[EXERCISE BRIEF]: Below are entries. Reproduce exactly the lines between the line holding "- **Loading page" and the line holding "- **Time per step** (user engagement metrics)", inclusive, and only those.

[Data records]
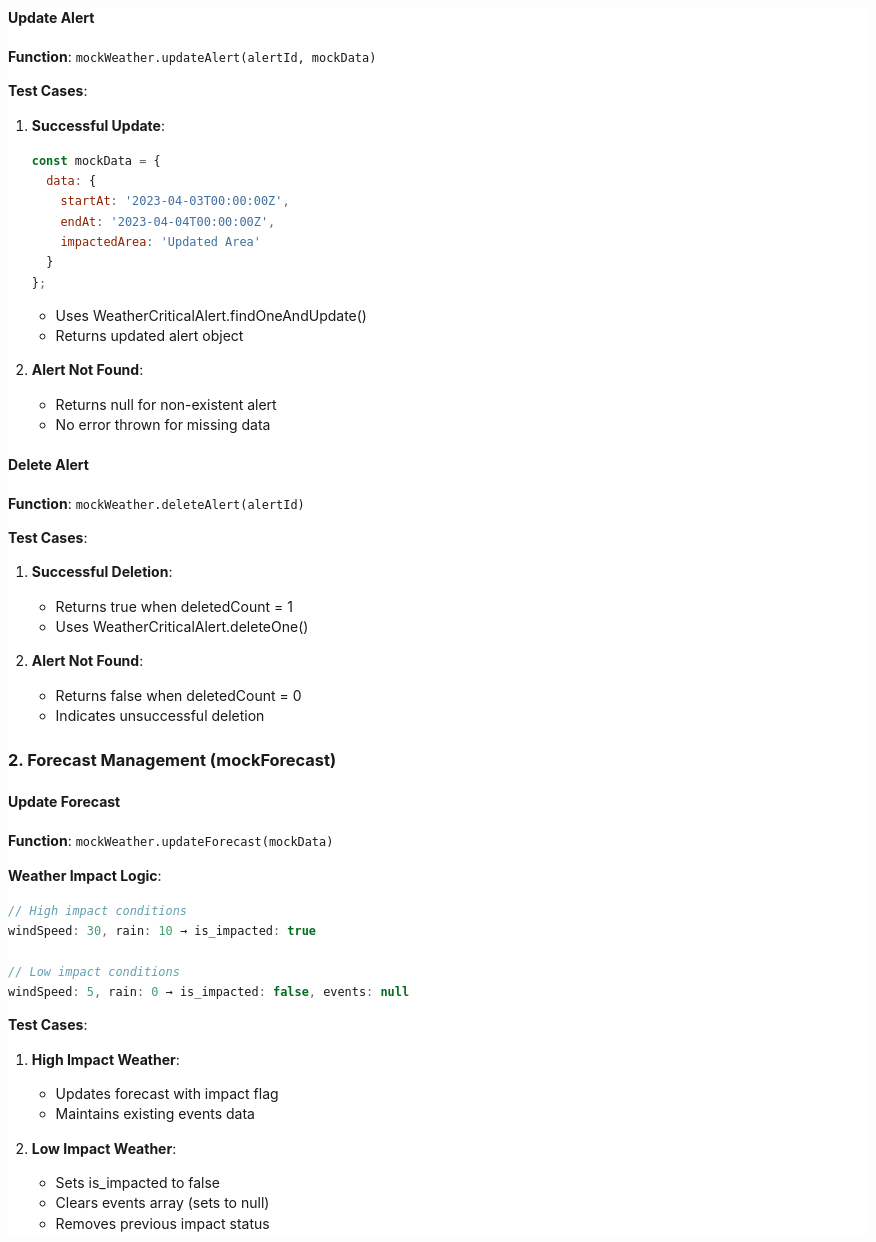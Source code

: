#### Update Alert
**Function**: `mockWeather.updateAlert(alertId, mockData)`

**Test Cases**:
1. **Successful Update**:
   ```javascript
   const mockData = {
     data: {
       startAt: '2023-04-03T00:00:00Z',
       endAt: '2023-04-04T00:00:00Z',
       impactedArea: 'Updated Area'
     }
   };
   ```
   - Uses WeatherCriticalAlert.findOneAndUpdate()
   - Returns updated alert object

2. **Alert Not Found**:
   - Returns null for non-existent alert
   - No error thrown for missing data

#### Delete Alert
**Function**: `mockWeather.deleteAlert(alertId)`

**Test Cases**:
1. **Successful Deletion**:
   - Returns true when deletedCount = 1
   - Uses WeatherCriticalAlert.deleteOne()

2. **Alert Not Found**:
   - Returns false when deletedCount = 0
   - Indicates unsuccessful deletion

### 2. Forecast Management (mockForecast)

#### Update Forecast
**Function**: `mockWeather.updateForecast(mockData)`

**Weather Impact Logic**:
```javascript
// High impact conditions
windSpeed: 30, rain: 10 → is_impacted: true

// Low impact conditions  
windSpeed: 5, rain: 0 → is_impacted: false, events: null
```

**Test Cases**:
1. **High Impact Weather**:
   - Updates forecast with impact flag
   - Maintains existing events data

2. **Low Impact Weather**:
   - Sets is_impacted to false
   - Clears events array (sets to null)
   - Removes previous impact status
==
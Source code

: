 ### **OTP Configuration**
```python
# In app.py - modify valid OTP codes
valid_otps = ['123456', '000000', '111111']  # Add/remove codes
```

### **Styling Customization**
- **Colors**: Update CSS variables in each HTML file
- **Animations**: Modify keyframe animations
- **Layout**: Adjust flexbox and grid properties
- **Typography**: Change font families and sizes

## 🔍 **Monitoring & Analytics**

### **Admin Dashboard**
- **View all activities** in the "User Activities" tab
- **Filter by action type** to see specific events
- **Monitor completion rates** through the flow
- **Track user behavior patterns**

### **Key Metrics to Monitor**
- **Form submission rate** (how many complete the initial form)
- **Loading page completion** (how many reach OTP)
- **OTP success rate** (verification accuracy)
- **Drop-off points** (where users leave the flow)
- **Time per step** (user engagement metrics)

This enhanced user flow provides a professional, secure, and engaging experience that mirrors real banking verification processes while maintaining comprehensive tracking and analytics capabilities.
...
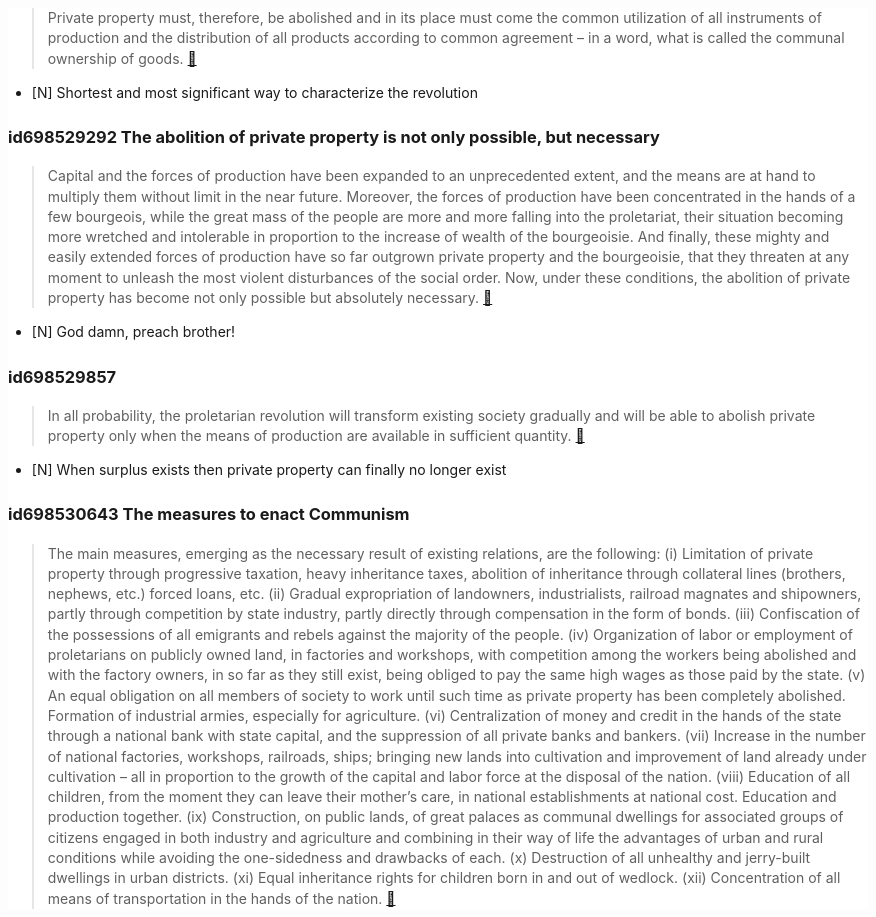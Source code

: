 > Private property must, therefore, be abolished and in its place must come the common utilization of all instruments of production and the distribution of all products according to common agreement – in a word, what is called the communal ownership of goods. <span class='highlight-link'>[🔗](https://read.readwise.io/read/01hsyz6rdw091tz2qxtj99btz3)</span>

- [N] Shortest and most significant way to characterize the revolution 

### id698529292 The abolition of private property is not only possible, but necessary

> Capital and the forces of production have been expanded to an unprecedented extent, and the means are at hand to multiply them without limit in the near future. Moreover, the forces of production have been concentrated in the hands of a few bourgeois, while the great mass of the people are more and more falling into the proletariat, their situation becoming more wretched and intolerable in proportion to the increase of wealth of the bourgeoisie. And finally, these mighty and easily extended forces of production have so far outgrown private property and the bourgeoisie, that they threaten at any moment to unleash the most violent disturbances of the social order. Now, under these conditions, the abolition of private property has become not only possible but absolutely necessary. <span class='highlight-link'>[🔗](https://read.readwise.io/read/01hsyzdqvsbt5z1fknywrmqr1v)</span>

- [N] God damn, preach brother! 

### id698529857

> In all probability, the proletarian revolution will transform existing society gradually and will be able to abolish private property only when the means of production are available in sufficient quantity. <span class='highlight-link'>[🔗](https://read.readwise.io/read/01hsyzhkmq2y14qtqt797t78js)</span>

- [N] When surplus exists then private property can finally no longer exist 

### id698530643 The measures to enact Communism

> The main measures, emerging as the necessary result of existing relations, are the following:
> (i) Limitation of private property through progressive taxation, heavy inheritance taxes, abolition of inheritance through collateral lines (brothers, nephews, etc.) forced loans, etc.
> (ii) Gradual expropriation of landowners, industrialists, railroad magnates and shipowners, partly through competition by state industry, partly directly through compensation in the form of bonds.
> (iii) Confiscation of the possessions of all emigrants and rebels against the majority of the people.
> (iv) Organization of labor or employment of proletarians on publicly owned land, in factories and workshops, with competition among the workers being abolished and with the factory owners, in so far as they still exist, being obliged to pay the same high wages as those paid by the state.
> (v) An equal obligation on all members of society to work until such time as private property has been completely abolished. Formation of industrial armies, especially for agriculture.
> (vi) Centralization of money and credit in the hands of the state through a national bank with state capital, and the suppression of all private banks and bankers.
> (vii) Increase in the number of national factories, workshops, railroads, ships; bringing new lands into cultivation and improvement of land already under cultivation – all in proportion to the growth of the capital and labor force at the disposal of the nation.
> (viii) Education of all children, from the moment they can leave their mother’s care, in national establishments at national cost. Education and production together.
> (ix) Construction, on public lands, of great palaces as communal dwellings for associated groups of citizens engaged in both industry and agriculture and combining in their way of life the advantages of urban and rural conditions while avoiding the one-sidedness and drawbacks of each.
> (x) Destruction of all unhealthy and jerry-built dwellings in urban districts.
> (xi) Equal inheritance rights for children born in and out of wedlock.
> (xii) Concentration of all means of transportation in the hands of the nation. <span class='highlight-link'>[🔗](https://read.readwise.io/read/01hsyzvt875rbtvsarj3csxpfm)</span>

[RESULT FOR THIS TASK]:
- **Loading page completion** (how many reach OTP)
- **OTP success rate** (verification accuracy)
- **Drop-off points** (where users leave the flow)
- **Time per step** (user engagement metrics)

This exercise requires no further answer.